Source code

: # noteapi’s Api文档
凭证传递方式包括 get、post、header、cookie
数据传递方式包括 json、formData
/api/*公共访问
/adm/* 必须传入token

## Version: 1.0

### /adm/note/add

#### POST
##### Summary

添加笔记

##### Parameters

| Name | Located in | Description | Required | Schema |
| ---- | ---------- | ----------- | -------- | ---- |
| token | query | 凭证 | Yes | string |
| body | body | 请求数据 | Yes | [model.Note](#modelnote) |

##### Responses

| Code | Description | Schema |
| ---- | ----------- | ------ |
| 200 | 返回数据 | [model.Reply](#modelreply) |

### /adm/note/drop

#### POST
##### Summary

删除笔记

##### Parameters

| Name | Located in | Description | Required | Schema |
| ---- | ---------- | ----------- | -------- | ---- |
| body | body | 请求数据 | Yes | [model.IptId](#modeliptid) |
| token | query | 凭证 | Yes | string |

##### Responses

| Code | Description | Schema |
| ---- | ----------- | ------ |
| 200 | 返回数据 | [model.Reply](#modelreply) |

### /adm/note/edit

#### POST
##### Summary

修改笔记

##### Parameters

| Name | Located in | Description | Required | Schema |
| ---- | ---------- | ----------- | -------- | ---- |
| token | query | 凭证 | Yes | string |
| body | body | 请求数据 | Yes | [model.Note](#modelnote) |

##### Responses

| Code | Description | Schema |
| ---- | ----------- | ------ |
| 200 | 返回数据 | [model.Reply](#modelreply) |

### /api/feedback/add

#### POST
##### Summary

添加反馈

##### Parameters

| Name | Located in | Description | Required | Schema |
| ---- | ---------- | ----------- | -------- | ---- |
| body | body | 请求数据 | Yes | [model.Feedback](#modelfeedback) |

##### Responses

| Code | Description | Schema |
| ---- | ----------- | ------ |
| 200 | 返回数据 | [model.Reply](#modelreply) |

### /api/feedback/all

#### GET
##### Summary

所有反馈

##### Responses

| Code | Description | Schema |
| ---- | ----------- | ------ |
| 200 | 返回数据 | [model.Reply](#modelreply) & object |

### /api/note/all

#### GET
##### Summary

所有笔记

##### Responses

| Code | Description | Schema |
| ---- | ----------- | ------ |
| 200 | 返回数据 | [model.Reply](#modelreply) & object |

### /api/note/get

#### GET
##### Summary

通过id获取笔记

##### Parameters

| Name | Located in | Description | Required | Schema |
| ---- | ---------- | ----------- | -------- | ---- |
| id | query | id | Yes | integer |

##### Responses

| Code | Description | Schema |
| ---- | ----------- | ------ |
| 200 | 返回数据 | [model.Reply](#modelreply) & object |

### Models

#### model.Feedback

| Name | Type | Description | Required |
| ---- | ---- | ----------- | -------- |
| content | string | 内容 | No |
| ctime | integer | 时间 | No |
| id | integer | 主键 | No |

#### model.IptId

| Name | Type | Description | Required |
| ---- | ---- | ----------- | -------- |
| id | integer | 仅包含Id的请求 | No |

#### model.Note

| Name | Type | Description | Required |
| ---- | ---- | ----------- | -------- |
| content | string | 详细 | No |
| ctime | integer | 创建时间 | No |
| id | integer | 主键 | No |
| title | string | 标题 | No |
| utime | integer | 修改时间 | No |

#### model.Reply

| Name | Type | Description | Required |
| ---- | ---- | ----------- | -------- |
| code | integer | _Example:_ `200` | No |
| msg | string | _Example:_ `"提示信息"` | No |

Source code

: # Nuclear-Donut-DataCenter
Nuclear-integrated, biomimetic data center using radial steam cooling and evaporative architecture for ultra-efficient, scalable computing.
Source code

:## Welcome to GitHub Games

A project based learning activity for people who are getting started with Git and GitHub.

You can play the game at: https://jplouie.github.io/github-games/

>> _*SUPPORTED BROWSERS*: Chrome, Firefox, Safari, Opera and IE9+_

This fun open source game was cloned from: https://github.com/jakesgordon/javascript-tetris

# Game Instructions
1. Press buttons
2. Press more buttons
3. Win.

########

» WORK TO BE COMPLETED
Please set down the entire material above exactly as presented.

» ANSWER BOX
Source code

: # noteapi’s Api文档
凭证传递方式包括 get、post、header、cookie
数据传递方式包括 json、formData
/api/*公共访问
/adm/* 必须传入token

## Version: 1.0

### /adm/note/add

#### POST
##### Summary

添加笔记

##### Parameters

| Name | Located in | Description | Required | Schema |
| ---- | ---------- | ----------- | -------- | ---- |
| token | query | 凭证 | Yes | string |
| body | body | 请求数据 | Yes | [model.Note](#modelnote) |

##### Responses

| Code | Description | Schema |
| ---- | ----------- | ------ |
| 200 | 返回数据 | [model.Reply](#modelreply) |

### /adm/note/drop

#### POST
##### Summary

删除笔记

##### Parameters

| Name | Located in | Description | Required | Schema |
| ---- | ---------- | ----------- | -------- | ---- |
| body | body | 请求数据 | Yes | [model.IptId](#modeliptid) |
| token | query | 凭证 | Yes | string |

##### Responses

| Code | Description | Schema |
| ---- | ----------- | ------ |
| 200 | 返回数据 | [model.Reply](#modelreply) |

### /adm/note/edit

#### POST
##### Summary

修改笔记

##### Parameters

| Name | Located in | Description | Required | Schema |
| ---- | ---------- | ----------- | -------- | ---- |
| token | query | 凭证 | Yes | string |
| body | body | 请求数据 | Yes | [model.Note](#modelnote) |

##### Responses

| Code | Description | Schema |
| ---- | ----------- | ------ |
| 200 | 返回数据 | [model.Reply](#modelreply) |

### /api/feedback/add

#### POST
##### Summary

添加反馈

##### Parameters

| Name | Located in | Description | Required | Schema |
| ---- | ---------- | ----------- | -------- | ---- |
| body | body | 请求数据 | Yes | [model.Feedback](#modelfeedback) |

##### Responses

| Code | Description | Schema |
| ---- | ----------- | ------ |
| 200 | 返回数据 | [model.Reply](#modelreply) |

### /api/feedback/all

#### GET
##### Summary

所有反馈

##### Responses

| Code | Description | Schema |
| ---- | ----------- | ------ |
| 200 | 返回数据 | [model.Reply](#modelreply) & object |

### /api/note/all

#### GET
##### Summary

所有笔记

##### Responses

| Code | Description | Schema |
| ---- | ----------- | ------ |
| 200 | 返回数据 | [model.Reply](#modelreply) & object |

### /api/note/get

#### GET
##### Summary

通过id获取笔记

##### Parameters

| Name | Located in | Description | Required | Schema |
| ---- | ---------- | ----------- | -------- | ---- |
| id | query | id | Yes | integer |

##### Responses

| Code | Description | Schema |
| ---- | ----------- | ------ |
| 200 | 返回数据 | [model.Reply](#modelreply) & object |

### Models

#### model.Feedback

| Name | Type | Description | Required |
| ---- | ---- | ----------- | -------- |
| content | string | 内容 | No |
| ctime | integer | 时间 | No |
| id | integer | 主键 | No |

#### model.IptId

| Name | Type | Description | Required |
| ---- | ---- | ----------- | -------- |
| id | integer | 仅包含Id的请求 | No |

#### model.Note

| Name | Type | Description | Required |
| ---- | ---- | ----------- | -------- |
| content | string | 详细 | No |
| ctime | integer | 创建时间 | No |
| id | integer | 主键 | No |
| title | string | 标题 | No |
| utime | integer | 修改时间 | No |

#### model.Reply

| Name | Type | Description | Required |
| ---- | ---- | ----------- | -------- |
| code | integer | _Example:_ `200` | No |
| msg | string | _Example:_ `"提示信息"` | No |

Source code

: # Nuclear-Donut-DataCenter
Nuclear-integrated, biomimetic data center using radial steam cooling and evaporative architecture for ultra-efficient, scalable computing.
Source code

:## Welcome to GitHub Games

A project based learning activity for people who are getting started with Git and GitHub.

You can play the game at: https://jplouie.github.io/github-games/

>> _*SUPPORTED BROWSERS*: Chrome, Firefox, Safari, Opera and IE9+_

This fun open source game was cloned from: https://github.com/jakesgordon/javascript-tetris

# Game Instructions
1. Press buttons
2. Press more buttons
3. Win.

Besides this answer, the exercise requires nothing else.